# Still looking for GMP's 1/24 shop lifts....



## theirishavenger (Jun 1, 2005)

I just got done hearing from GMP diecast. I've been looking everywhere, and I mean EVERYWHERE for two 1/24 two post shop lifts for a diorama I'm doing, so I called them to find out when they'd be in stock again. Well, word is they are discontinued. So, if any are left, they're going to be in the LHS on a back shelf, or so I'm thinking. I've scoped out about ten online shops, Ebay, Tower Hobbies, you name it. So far no luck.

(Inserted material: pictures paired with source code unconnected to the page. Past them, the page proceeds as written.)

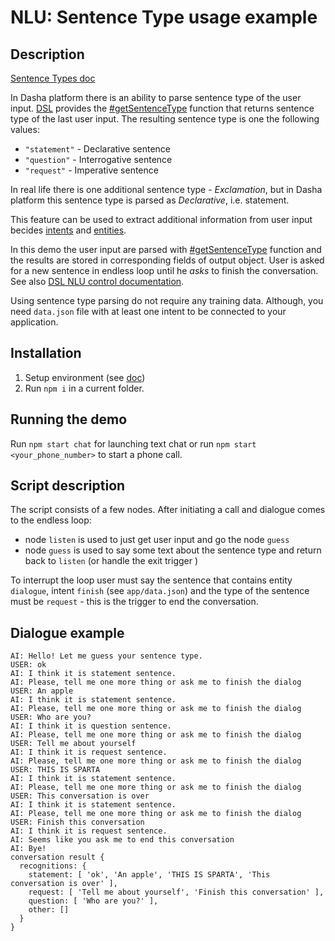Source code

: # NLU: Sentence Type usage example

## Description

[Sentence Types doc](https://docs.dasha.ai/en-us/default/natural-language-understanding/sentence-types)

In Dasha platform there is an ability to parse sentence type of the user input. 
[DSL](https://docs.dasha.ai/en-us/default/dasha-script-language/) provides the [#getSentenceType](https://docs.dasha.ai/en-us/default/dasha-script-language/built-in-functions#getsentencetype) function that returns sentence type of the last user input. The resulting sentence type is one the following values:
- `"statement"` - Declarative sentence
- `"question"` - Interrogative sentence
- `"request"` - Imperative sentence

In real life there is one additional sentence type - *Exclamation*, but in Dasha platform this sentence type is parsed as *Declarative*, i.e. statement.

This feature can be used to extract additional information from user input becides [intents](https://docs.dasha.ai/en-us/default/natural-language-understanding/custom-intents) and [entities](https://docs.dasha.ai/en-us/default/natural-language-understanding/custom-entities).

In this demo the user input are parsed with [#getSentenceType](https://docs.dasha.ai/en-us/default/dasha-script-language/built-in-functions#getsentencetype) function and the results are stored in corresponding fields of output object.
User is asked for a new sentence in endless loop until he *asks* to finish the conversation.
See also [DSL NLU control documentation](https://docs.dasha.ai/en-us/default/dasha-script-language/built-in-functions#nlu-control).

Using sentence type parsing do not require any training data. Although, you need `data.json` file with at least one intent to be connected to your application.

## Installation

1. Setup environment (see [doc](https://docs.dasha.ai/en-us/default/setup-enviroment/))
1. Run `npm i` in a current folder.

## Running the demo

Run `npm start chat` for launching text chat or run `npm start <your_phone_number>` to start a phone call.


## Script description

The script consists of a few nodes. After initiating a call and dialogue comes to the endless loop:
- node `listen` is used to just get user input and go the node `guess`
- node `guess` is used to say some text about the sentence type and return back to `listen` (or handle the exit trigger )

To interrupt the loop user must say the sentence that contains entity `dialogue`, intent `finish` (see `app/data.json`) and the type of the sentence must be `request` - this is the trigger to end the conversation.

## Dialogue example

```
AI: Hello! Let me guess your sentence type.
USER: ok
AI: I think it is statement sentence.
AI: Please, tell me one more thing or ask me to finish the dialog
USER: An apple
AI: I think it is statement sentence.
AI: Please, tell me one more thing or ask me to finish the dialog
USER: Who are you?
AI: I think it is question sentence.
AI: Please, tell me one more thing or ask me to finish the dialog
USER: Tell me about yourself
AI: I think it is request sentence.
AI: Please, tell me one more thing or ask me to finish the dialog
USER: THIS IS SPARTA
AI: I think it is statement sentence.
AI: Please, tell me one more thing or ask me to finish the dialog
USER: This conversation is over
AI: I think it is statement sentence.
AI: Please, tell me one more thing or ask me to finish the dialog
USER: Finish this conversation
AI: I think it is request sentence.
AI: Seems like you ask me to end this conversation
AI: Bye!
conversation result {
  recognitions: {
    statement: [ 'ok', 'An apple', 'THIS IS SPARTA', 'This conversation is over' ],
    request: [ 'Tell me about yourself', 'Finish this conversation' ],
    question: [ 'Who are you?' ],
    other: []
  }
}
```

Would anyone know where some may be lurking, and if so, would you be willing to make an arrangement to purchase two for me, ship them, and I will compensate you for the purchase and any other costs? If anyone can help me out, I would be GREATLY, GREATLY APPRECIATIVE. Thank you.



Chris


----------



## wildcatf150 (Oct 23, 2006)

This isn't a GMP, but it goes up and down using battery power. I have one and though it is not GMP, it's not too bad.
http://cgi.ebay.com/MOVING-CAR-LIFT-GARAGE-1-24-diecast-truck-accessories_W0QQitemZ230055982259QQihZ013QQcategoryZ223QQrdZ1QQcmdZViewItem


----------



## theirishavenger (Jun 1, 2005)

Update!

For those who may find this useful, I finally found the lifts I was looking for! Found 'em at CorvetteCentral.com. Thanks for all who looked around for me. :thumbsup: 

Avenger


----------